Find the lines below that contain "printf" and tally them. Return only the total.

GIVEN DATA START

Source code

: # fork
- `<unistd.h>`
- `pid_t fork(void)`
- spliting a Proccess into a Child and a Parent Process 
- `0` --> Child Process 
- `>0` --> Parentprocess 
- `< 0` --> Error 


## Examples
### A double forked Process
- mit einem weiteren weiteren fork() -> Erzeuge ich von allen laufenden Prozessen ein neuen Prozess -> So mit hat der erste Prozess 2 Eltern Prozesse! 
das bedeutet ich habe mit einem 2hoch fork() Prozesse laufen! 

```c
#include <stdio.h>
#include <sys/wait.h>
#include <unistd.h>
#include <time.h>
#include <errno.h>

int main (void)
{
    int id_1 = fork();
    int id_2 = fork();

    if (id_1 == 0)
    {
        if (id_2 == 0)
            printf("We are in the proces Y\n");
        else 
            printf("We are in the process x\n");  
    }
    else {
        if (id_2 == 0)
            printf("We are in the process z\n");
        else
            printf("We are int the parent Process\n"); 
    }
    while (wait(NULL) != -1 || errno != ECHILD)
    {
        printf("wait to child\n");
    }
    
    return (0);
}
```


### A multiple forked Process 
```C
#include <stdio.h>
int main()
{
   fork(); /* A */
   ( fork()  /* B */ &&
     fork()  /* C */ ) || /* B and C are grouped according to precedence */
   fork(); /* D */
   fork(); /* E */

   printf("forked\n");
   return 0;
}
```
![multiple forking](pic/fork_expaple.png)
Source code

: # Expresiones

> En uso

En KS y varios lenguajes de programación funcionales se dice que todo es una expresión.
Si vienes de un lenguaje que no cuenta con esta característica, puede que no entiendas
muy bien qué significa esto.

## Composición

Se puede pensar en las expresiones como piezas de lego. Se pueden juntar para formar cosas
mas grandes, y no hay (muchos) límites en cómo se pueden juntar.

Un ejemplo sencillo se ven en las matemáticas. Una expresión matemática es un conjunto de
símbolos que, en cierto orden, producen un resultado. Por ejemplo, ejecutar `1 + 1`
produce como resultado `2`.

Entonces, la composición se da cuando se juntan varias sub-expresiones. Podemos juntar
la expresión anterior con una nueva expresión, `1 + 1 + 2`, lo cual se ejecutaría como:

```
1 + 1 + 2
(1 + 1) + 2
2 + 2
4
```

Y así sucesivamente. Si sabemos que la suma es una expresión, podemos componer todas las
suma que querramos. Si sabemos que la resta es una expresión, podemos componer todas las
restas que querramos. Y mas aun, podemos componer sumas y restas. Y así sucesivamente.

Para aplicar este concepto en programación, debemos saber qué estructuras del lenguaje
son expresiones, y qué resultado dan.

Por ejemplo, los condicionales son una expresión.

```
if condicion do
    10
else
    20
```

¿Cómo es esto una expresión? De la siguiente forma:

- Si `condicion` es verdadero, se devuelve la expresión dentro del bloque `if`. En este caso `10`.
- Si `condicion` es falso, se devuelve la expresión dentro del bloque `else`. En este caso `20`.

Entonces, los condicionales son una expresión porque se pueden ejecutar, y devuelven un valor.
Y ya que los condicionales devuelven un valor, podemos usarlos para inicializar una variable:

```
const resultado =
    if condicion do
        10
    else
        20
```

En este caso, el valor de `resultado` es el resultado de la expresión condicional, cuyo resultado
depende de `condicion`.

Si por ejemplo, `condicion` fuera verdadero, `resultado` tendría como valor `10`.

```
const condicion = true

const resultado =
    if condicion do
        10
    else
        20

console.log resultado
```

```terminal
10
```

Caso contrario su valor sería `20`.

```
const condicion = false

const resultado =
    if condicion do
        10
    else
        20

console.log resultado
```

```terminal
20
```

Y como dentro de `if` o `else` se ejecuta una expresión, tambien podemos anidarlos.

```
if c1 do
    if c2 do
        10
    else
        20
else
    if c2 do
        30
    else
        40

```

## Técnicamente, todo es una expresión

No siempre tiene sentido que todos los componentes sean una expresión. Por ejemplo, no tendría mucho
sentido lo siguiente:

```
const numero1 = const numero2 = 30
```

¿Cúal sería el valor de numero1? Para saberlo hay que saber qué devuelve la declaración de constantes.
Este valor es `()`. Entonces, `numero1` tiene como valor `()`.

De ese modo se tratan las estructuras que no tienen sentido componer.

GIVEN DATA END

**PROBLEM SOLUTION:** 6